Elias Canetti, Masse und Macht,
Claassen Verlag, Hamburg 1960 tr. it. di F. Jesi, Massa e potere,
Adelphi, Milano 1981
Valentina Sperotto, Scheda di lettura, Giornale Critico di Storia delle Idee
Elias Canetti scriveva nel primo volume
della sua straordinaria autobiografia «Le nostre paure non vanno mai
perdute, anche se i loro nascondigli sono misteriosi.» La paura è anche
il punto di partenza di Massa e potere: «tutte le distanze che
gli uomini hanno creato intorno a sé sono dettate dal timore di essere
toccati.» La massa rappresenta l’unica situazione in cui viene meno il
timore di essere toccati da qualche cosa di estraneo. La massa è segnata
dal capovolgersi del timore originario, i corpi si avvicinano e si
serrano l’uno all’altro per formare una massa densa che si
costituisce come un unico corpo formato da molti. Canetti analizza in
questo testo la massa in tutte le sue forme e caratteristiche, la
esamina nella sua evoluzione storica e nei suoi aspetti psicologici,
infine si sofferma lungamente ad approfondire il suo rapporto con il
potere (rapporto in cui entra in gioco, nuovamente, la paura). La massa
secondo Canetti presenta alcune caratteristiche fondamentali: essa è
naturalmente tesa ad accrescersi, questo comporta che la sua naturale
configurazione sia quella della massa aperta, sulla quale però
pende il rischio della disgregazione; viceversa la massa chiusa è
la massa che si serra e s’insedia, trova una propria sede, uno spazio
cioè che riempirà, guadagnando in durata ciò che perde in possibilità di
accrescimento.
Il momento della scarica è
l’evento più rilevante che avviene all’interno della massa. Esso
consiste nella liberazione di ogni differenza tra i componenti della
massa che si sentono da quell’istante in poi uguali tra loro
indipendentemente dalle differenze che esistevano tra loro in
precedenza. Alla scarica sono legati i fenomeni della distruzione delle
immagini, come le statue simboliche esposte nelle piazze, ma anche della
distruzione di porte e vetri degli edifici, atti volti a distinguere i
segni esteriori delle gerarchie. La distruzione dei limiti imposti si
estende velocemente alla massa stessa che, dominata dalla spinta
all’accrescimento, nel momento dello scoppio si trasforma da
massa chiusa a massa aperta tentando di raggiungere e coinvolgere il
maggior numero di persone possibile. Lo scoppio è legato alla
caratteristica della concentrazione, ovvero della tendenza della
massa ad espandersi senza essere interrotta da nulla.
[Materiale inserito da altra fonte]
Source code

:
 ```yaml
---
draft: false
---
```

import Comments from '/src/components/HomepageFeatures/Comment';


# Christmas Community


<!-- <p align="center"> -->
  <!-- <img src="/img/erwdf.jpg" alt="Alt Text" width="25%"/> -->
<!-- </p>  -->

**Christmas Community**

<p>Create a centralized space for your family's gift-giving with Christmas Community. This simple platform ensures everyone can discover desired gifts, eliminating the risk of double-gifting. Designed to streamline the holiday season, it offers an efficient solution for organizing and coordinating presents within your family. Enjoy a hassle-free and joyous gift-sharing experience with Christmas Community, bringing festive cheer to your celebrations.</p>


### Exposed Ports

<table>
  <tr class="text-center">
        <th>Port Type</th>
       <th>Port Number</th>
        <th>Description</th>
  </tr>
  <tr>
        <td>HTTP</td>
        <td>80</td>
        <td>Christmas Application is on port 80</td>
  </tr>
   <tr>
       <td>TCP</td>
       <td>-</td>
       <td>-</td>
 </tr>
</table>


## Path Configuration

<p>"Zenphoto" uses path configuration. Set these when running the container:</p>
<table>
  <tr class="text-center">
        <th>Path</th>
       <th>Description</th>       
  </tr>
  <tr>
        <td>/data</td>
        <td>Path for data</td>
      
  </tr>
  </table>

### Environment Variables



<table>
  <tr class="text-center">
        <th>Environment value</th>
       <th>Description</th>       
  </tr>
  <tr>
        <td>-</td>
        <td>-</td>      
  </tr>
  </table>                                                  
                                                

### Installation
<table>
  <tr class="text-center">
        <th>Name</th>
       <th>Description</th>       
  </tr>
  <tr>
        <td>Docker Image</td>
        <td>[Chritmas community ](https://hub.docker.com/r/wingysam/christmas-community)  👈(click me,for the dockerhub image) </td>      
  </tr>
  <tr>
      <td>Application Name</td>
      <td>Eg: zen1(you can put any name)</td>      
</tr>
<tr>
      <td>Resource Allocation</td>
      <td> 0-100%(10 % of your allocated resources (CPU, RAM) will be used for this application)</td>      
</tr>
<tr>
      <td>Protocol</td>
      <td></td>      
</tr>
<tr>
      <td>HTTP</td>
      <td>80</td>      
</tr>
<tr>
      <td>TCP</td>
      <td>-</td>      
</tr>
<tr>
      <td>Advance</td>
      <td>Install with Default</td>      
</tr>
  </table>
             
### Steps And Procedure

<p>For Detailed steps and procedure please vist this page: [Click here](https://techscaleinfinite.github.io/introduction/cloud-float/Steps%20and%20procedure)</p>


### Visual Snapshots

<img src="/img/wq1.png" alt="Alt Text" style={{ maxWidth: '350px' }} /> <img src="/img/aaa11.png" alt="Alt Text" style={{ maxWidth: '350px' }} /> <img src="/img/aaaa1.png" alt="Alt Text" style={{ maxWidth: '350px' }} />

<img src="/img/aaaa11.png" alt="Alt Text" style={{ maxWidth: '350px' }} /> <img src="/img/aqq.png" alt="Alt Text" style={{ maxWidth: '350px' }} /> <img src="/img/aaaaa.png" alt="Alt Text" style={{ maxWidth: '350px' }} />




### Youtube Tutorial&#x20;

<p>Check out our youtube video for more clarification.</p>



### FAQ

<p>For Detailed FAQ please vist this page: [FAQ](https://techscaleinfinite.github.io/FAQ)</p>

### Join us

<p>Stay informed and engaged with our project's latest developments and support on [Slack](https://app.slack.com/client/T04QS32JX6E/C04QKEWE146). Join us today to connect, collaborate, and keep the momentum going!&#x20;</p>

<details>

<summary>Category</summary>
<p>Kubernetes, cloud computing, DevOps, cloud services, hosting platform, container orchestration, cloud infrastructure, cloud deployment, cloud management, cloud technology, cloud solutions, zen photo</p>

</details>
Ultimo elemento
fondamentale che la caratterizza è la necessità di una direzione,
poiché la presenza di una meta porta al movimento collettivo
scongiurando il pericolo della disgregazione che pende sempre su di
essa. Crescita, eguaglianza, concentrazione e direzione sono le
caratteristiche fondamentali che caratterizzano le masse. Canetti
introduce un’ultima distinzione fondata sul ritmo: esistono masse
statiche, ovvero masse che attendono qualche cosa, mancando ancora la
certezza della propria unità la massa statica rimane calma il più
a lungo possibile, salvo poi scaricare l’eccesso della statica nelle
grida che sono la voce stessa della massa, e masse dinamiche,
ovvero masse in movimento.
[...] Fondamentale per il mantenersi della massa nel tempo è
l’esistenza di una seconda massa a cui contrapporsi, si creano così le
masse doppie in cui la tensione fra i due gruppi genera pressione
all’interno di ciascuno che ne assicura la compattezza e la
conservazione, poiché, come si è visto, l’impulso più profondo di una
massa è proprio quello di non disgregarsi e l’esistenza di una minaccia
funge da elemento aggregante. Nel caso delle guerre le masse doppie sono
tra loro doppiamente intrecciate: da un lato l’esistenza di ciascun
gruppo dipende dalla minaccia che l’altro gruppo costituisce, d’altra
parte però la meta di ciascuno dei due gruppi è la distruzione
dell’altro gruppo. La paura della morte vissuta come condanna collettiva
è un elemento chiave per la comprensione dei meccanismi di massa che
entrano in gioco nelle guerre: «lo scoppio di una guerra è innanzitutto
lo scoppio di due masse. Una volta costituita, ciascuna di tali
masse si preoccupa essenzialmente di durare nell’atteggiamento e
nell’azione, il cui abbandono significherebbe una rinuncia alla vita
stessa. La massa bellica agisce sempre come se tutto all’esterno
di essa fosse morte».
Esiste un tipo particolare di massa, il
cristallo di massa, che è costituito da un gruppo durevole di
persone addestrate nelle loro attività e nel loro modo di concepire le
cose. Il cristallo di massa è diverso dalla massa chiusa
poiché mentre quest’ultima, come si è detto, è spontanea e solitamente
limitata spazialmente (raggruppata in una piazza ad esempio), il limite
del cristallo di massa è costituito dagli stessi membri che lo
compongono, ciascuno avente una propria funzione (laddove evidentemente
in una massa spontanea non è possibile ripartire alcuna funzione tra i
membri). Il cristallo di massa da un lato è duraturo, in quanto gruppo
irrigidito esso può sempre riaffiorare ed essere riattivato, inoltre
esso ha, in alcuni casi, la capacità di contribuire alla formazione
delle masse.
Elementi non secondari dell’analisi di
Canetti sono i simboli della massa, vale a dire quelle unità collettive
che non sono costituite da uomini e che tuttavia vengono sentite come
masse. La ragione per cui Canetti si sofferma su questi simboli è che
essi gettano una nuova luce sulla nostra capacità di comprendere le
masse. Così Canetti parla del fuoco che «è dappertutto uguale;
dilaga rapidamente; è contagioso e insaziabile; esso può nascere
ovunque, fulmineamente; è molteplice; è distruttore; ha un solo nemico;
si estingue: agisce come se fosse vivo, e così viene trattato», tutte
queste sono anche caratteristiche proprie della massa. Così sono simboli
delle masse il mare, la pioggia, il fiume, la
foresta, il grano, il vento, la sabbia, i
mucchi, il mucchio di pietre e il tesoro, ciascuno con
caratteristiche proprie che rispecchiano quelle della massa.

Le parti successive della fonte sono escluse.